Your love is brighter than the sky of a setting sun
That comes in the calm after a summer storm.
Each hue is more complex than I can comprehend,
Together making the most inexpressible combination
Of bright, fiery orange that somehow leads to pink,
That stretches to the violet majesty reaching over us.

I face towards the east, I look straight above
And gasp, and exclaim, "it's beautiful!
Look, family, look, friends, look, husband,
Have you ever seen anything so wonderful?!"
We stand there gazing at the royal hues,
Mouths agape, eyes alighted with wonder,
When someone walks toward us, facing West.

"Look," we exclaim, "look this way, look up!"
He turns his head, his gaze open, barely looking at us but through, it felt.
"Look!" We say, "you don't want to miss it, look up!"
He blinks twice, then turns West again, continuing to walk.
"Don't waste your time on him," someone says,
"This color might leave soon, we don't want to waste it."

But I can't help it, I must turn around. The look on his face....
It was radiant, like embers in a fire that had too much fuel.
And so I turn,
And so I collapse onto my knees, and cry with wonder.
This light, this color that I had clung to and thought so beautiful...
It was only the fingertips! There it is, in front of my face --
Too bright to look at but setting the sky aflame -- the source.
Shades of every pink and orange tropical fruit, blend across the heavens,
Brighter the closer they are to the source.
It is too complex to comprehend how the hues combine together;
How deep they reach into the heavens;
How widely they stretch across the sky;
How minutely they connect to create such a beautiful sight.

I see the people who had been behind me, their faces to me,
They look so dark, I can barely see their features.
The light is so beautiful; I walk forward.
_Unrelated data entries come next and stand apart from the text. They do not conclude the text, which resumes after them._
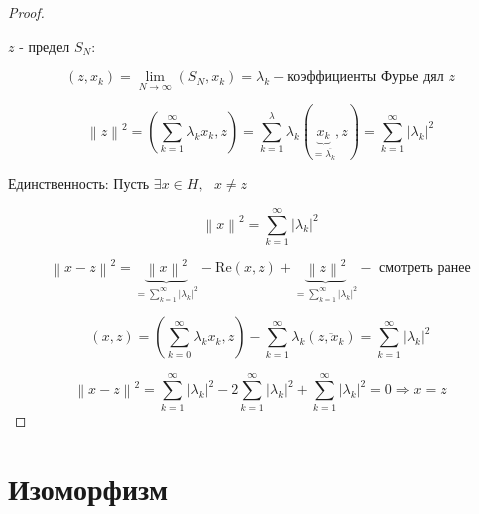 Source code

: \documentclass[12pt, a4paper]{report}
\begin{document}
\begin{proof}
    \[  \] 

    \( z  \)  - предел \( S_N \): 

    \[ (z , x_k ) =\lim_{N  \to \infty} (S_N , x_k )  = \lambda_k - \text{коэффициенты Фурье дял } z \] 

    \[ \left\lVert z  \right\rVert   ^2 = \left(  \sum_{k =1}^{ \infty  } \lambda_k x_k , z       \right) = \sum_{k =1}^{\lambda } \lambda_k ( \underbrace{x_k}_{=\overline{\lambda_k}  }, z ) = \sum_{k =1} ^{ \infty  } \left\lvert \lambda_k \right\rvert ^2    \] 

    Единственность: Пусть \( \exists  x \in  H , \text{ }  x \neq z  \) 

    \[ \left\lVert x   \right\rVert ^2 = \sum_{k =1}^{ \infty  } \left\lvert \lambda_k       \right\rvert ^2   \] 

    \[ \left\lVert  x - z  \right\rVert ^2 =\underbrace{ \left\lVert x \right\rVert  ^2}_{=\sum_{k =1}^{\infty  }\left\lvert \lambda_k   \right\rvert ^2  } - \mathrm{Re } (x,z )  + \underbrace{ \left\lVert z \right\rVert  ^2}_{=\sum_{k =1}^{\infty  }\left\lvert \lambda_k   \right\rvert ^2  } - \text{ смотреть ранее} \] 

    \[ (x, z ) =\left(  \sum_{k =0 }^{ \infty  } \lambda_k x_k , z   \right) - \sum _{k =1} ^{ \infty  } \lambda_k (\overline{z, x_k}  ) = \sum_{k =1}^{ \infty } \left\lvert \lambda_k      \right\rvert ^2  \]  

    \[ \left\lVert x -z  \right\rVert ^2 = \sum _{k =1}^{ \infty  } \left\lvert \lambda_k \right\rvert ^2 - 2 \sum  _{k =1}^{ \infty  } \left\lvert \lambda_k    \right\rvert ^2 + \sum _{k =1} ^{ \infty  } \left\lvert \lambda_k \right\rvert ^2 = 0 \Rightarrow x = z\] 
\end{proof}

\section{Изоморфизм}
\end{document}
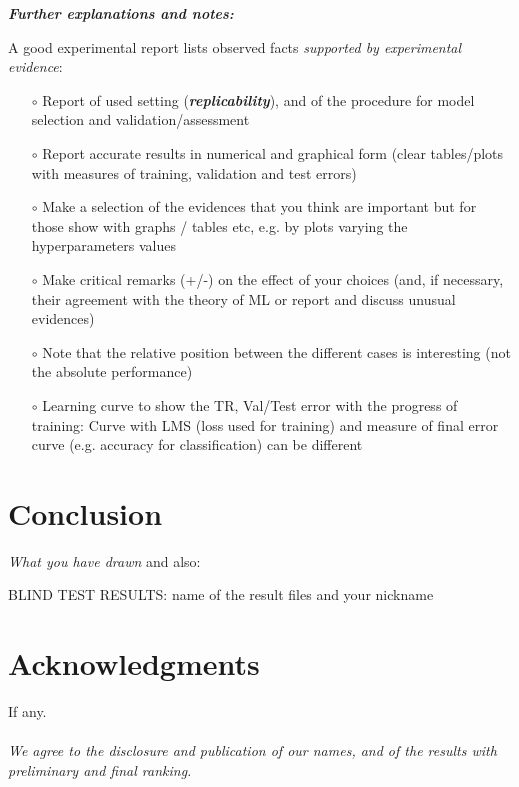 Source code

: \documentclass[12pt, letterpaper]{article}  %
\begin{document}
\noindent\textit{\textbf{Further explanations and notes:}}

{\footnotesize
A good experimental report lists observed facts \textit{supported by experimental evidence}:
\begin{itemize}
    \setlength\itemsep{-0.25em}
    \item[$\circ$] Report of used  setting (\textbf{\textit{replicability}}), and of the procedure for model selection and validation/assessment
    \item[$\circ$] Report accurate results in numerical and graphical form (clear tables/plots with measures of training, validation and test errors)
    \item[$\circ$] Make a selection of the evidences that you think are important but for those  show with graphs / tables etc, e.g. by plots varying the hyperparameters values
    \item[$\circ$] Make critical remarks (+/-) on the effect of your choices (and, if necessary, their agreement with the theory of ML or report and discuss unusual evidences)
    \item[$\circ$] Note that the relative position between the different cases is interesting (not the absolute performance)
    \item[$\circ$] Learning curve to show the TR, Val/Test error with the progress of training: Curve with LMS (loss used for training) and measure of final error curve (e.g. accuracy for classification) can be different
 
\end{itemize}

   }      %
        
\section{Conclusion}
\textit{What you have drawn} and also:

BLIND TEST RESULTS: name of the result files  and your nickname

\section*{Acknowledgments}
If any. \\ \\

\noindent\textit{We agree to the disclosure and publication of our names, and of the results with preliminary and final ranking.}
\end{document}
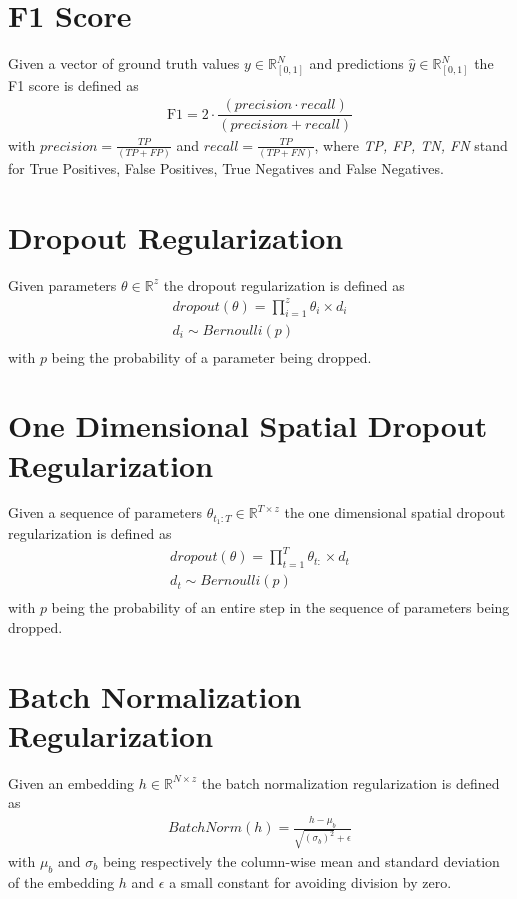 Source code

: \section{F1 Score}
Given a vector of ground truth values $y \in \mathbb{R}^N_{[0, 1]}$ and predictions $\widehat{y} \in \mathbb{R}^N_{[0, 1]}$ the F1 score is defined as 
\begin{gather}
\label{F1}
    \text{F1}=
        2 \cdot 
        \dfrac
            {(precision \cdot recall)}
            {(precision + recall)}
\end{gather}
with $precision =\frac {TP}{(TP + FP)}$ and $recall = \frac {TP}{(TP + FN)}$, where \textit{TP, FP, TN, FN} stand for True Positives, False Positives, True Negatives and False Negatives. 

\section{Dropout Regularization}
Given parameters $\theta \in \mathbb{R}^z$ the dropout regularization is defined as 
\begin{gather}
    \label{dropout}
    dropout(\theta) = \prod^z _{i=1} \theta_i \times d_i \\ \nonumber
    d_i \sim Bernoulli(p) \\ \nonumber
\end{gather}
with $p$ being the probability of a parameter being dropped. 

\section{One Dimensional Spatial Dropout Regularization}
Given a sequence of parameters $\theta_{t_1:T} \in \mathbb{R}^{T \times z}$ the one dimensional spatial dropout regularization is defined as 
\begin{gather}
    \label{spatial_dropout}
    dropout(\theta) = \prod^T _{t=1} \theta_{t:} \times d_t \\ \nonumber
    d_t \sim Bernoulli(p) \\ \nonumber
\end{gather}
with $p$ being the probability of an entire step in the sequence of parameters being dropped. 

\section{Batch Normalization Regularization}
Given an embedding  $h \in \mathbb{R}^{N\times z}$ the batch normalization regularization is defined as 
\begin{gather}
    \label{batch_norm}
    BatchNorm(h) = \frac{h - \mu_b}{\sqrt{(\sigma_b)^2} + \epsilon}
\end{gather}
with $\mu_b$ and $\sigma_b$ being respectively the column-wise mean and standard deviation of the embedding $h$ and $\epsilon$ a small constant for avoiding division by zero.

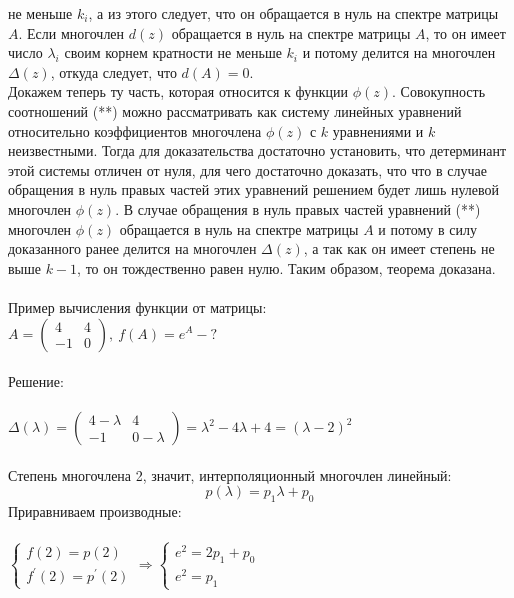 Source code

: \documentclass[14pt]{extarticle}
\begin{document}
не меньше $k_i$, а из этого следует, что он обращается в нуль на спектре 
матрицы $A$. Если многочлен $d(z)$ обращается в нуль на спектре матрицы $A$, 
то он имеет число $\lambda_i$ своим корнем кратности не меньше $k_i$ и потому
делится на многочлен $\Delta(z)$, откуда следует, что $d(A) = 0$. \\
Докажем теперь ту часть, которая относится к функции $\phi(z)$. Совокупность 
соотношений (**) можно рассматривать как систему линейных уравнений относительно
коэффициентов многочлена $\phi(z)$ с $k$ уравнениями и $k$ неизвестными. Тогда
для доказательства достаточно установить, что детерминант этой системы отличен
от нуля, для чего достаточно доказать, что что в случае обращения в нуль 
правых частей этих уравнений решением будет лишь нулевой многочлен $\phi(z)$.
В случае обращения в нуль правых частей уравнений (**) многочлен $\phi(z)$
обращается в нуль на спектре матрицы $A$ и потому в силу доказанного ранее 
делится на многочлен $\Delta(z)$, а так как он имеет степень не выше $k-1$, 
то он тождественно равен нулю. Таким образом, теорема доказана.\\
\\
Пример вычисления функции от матрицы:\\
$A = \begin{pmatrix}
    4 & 4\\ 
    -1 & 0
  \end{pmatrix}, \ f(A) = e^A - ?$\\\\
Решение:\\\\
$\Delta(\lambda) =\begin{pmatrix}
    4 - \lambda & 4\\ 
    -1 & 0 - \lambda
  \end{pmatrix} = \lambda^2 - 4\lambda + 4 = (\lambda-2)^2$\\\\
  Степень многочлена 2, значит, интерполяционный многочлен линейный:
  $$ p(\lambda) = p_1\lambda + p_0 $$
  Приравниваем производные: \\\\
  $\begin{cases}
    f(2) = p(2)\\
    f^{'}(2) = p^{'}(2)
  \end{cases} \Rightarrow 
  \begin{cases}
    e^2 = 2p_1 + p_0\\
    e^2 = p_1
  \end{cases}$\\\\\\
\end{document}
Those who know me and love me, notice my turning and try to stop me,
In this way, they end up walking with me too, seeing the same sight I do.
We pass people who are standing still, looking up, some looking down,
Some lying down, sleeping, with blankets over their eyes.
I notice as we pass, how the sides of each individual that are towards the light
Are beaming a deep reddish, orange; 
A reflection. 

I look at those with me,
They are more beautiful now than I have ever seen them, 
their faces aglow with that secret ember I saw in the man before.
We smile big when we catch each other's eyes -
The warmth and the joy we feel are uncontainable, 
we must share it with each other.
And it is a joy to do so;
we could go on like this forever.

But the others.
The dark faces, the unknowing, the sadness of seeing only the tip.
I am happy just being in the light, just sharing the feeling with others,
But I must go. 
I know deep down, I must let others know.
I can't ignore everyone who doesn't understand the beauty of it,
I must share my knowledge with them,
I have to.

Because the light is so beautiful.
Because it makes everything shine in Its realm,
It makes everything else beautiful too.